Frankie’s watercolor and colored marker drawings are my heart’s delight — fields of color into which I gaze. The stained glass of this new temple wherein I dwell. The Time Traveler, though, feels forlorn, shorn of home and family. Perila’s “Fallin Into Space” soundtracks his evening as he re-reads The Time Machine. “Please let the future be otherwise,” he prays, a prompt of sorts entered into the dialogue of days. Some movement forward through time akin to John Dwyer’s “Greener Pools.” “Marijuana tells you what you want to hear,” says a friend. “Ayahuasca tells you what you need to hear.” Another friend recommends ketamine.

Game Theory

The Time Traveler sits across from his copy of Game Theory’s Paisley Underground power pop classic, Real Nighttime.  The latter is one of several albums of note that arrived for the Traveler at Goodwill soon after his entry into the narrative. Music journalist Byron Coley called it “the actual godhead pop LP o’ the American Eighties. No shit. This is it.” Record producer Mitch Easter mixed the album at the Drive-In, two doors down from the House on Shady Blvd. “Was this record produced for me?” wonders the Traveler, eerie feeling running up and down his spine as he reads the text on the back of the LP: liner notes by band member Scott Miller. The Wikipedia entry for the album points the Traveler to a rather remarkable “annotated edition” produced by someone at the University of Wisconsin-Milwaukee in the 1990s. Modeled after the playfulness of Joyce’s Finnegans Wake, Miller’s text feels dreamlike and oracular. Transpersonal energies stir as one reads.

Retrocausation

The hyperstition I’ve imagined draws upon the process of “retrocausation.”

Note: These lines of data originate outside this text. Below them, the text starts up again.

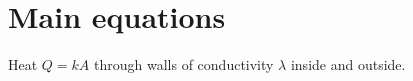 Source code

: \documentclass{article}
\begin{document}
\section*{Main equations}
Heat $Q = k A$ through walls of conductivity $\lambda$ inside and outside.
%
%
%
%
\printnomenclature
\end{document}
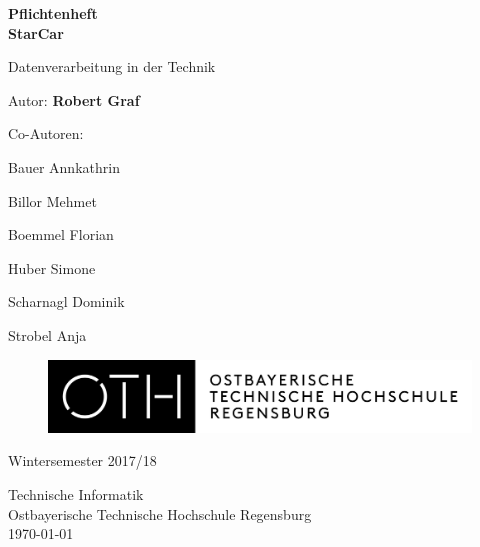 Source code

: \begin{titlepage}
    \begin{center}
        \vspace{1cm}
        
        \huge
        \textbf{Pflichtenheft} \\
        \textbf{StarCar}
        
        \vspace{0.5cm}
        \Large
        Datenverarbeitung in der Technik

        \vspace{3cm}

        Autor: \textbf{Robert Graf} \\
        \begin{center}
            Co-Autoren:\\
            \small
                \item Bauer Annkathrin
                \item Billor Mehmet
                \item Boemmel Florian
                \item Huber Simone
                \item Scharnagl Dominik
                \item Strobel Anja
        \end{center}

        \vspace{1.0cm}
        
        \begin{figure}
            \centering
            \includegraphics[width=0.7\linewidth]{OTHLogo.jpg}
            \label{pic:OTHLogo}
        \end{figure}

        \vfill
        
        Wintersemester 2017/18
        
        \vspace{0.8cm}
        \large
        Technische Informatik\\
        Ostbayerische Technische Hochschule Regensburg\\
        \today
    \end{center}
\end{titlepage}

Like a descendent reaching back and saving an ancestor, as in Octavia E. Butler’s novel Kindred, the fiction I’m writing arrives from the future to affect-effect the past.

At the center of the story are the journals trance-scribed at the height of my high in years prior. “Words came to me as if whispered to me by a me of the future,” mutters the Narrator. “I was so attentive in those days. And I encountered near-zero need to edit or cross out. The pages of the journals are pristine.”

Science writer Eric Wargo explores the topic of retrocausation in his 2018 book Time Loops: Precognition, Retrocausation, and the Unconscious. To know more, one must be like Batman descending to his Batcave. Let us to our memory palace go, there to converse with Wargo.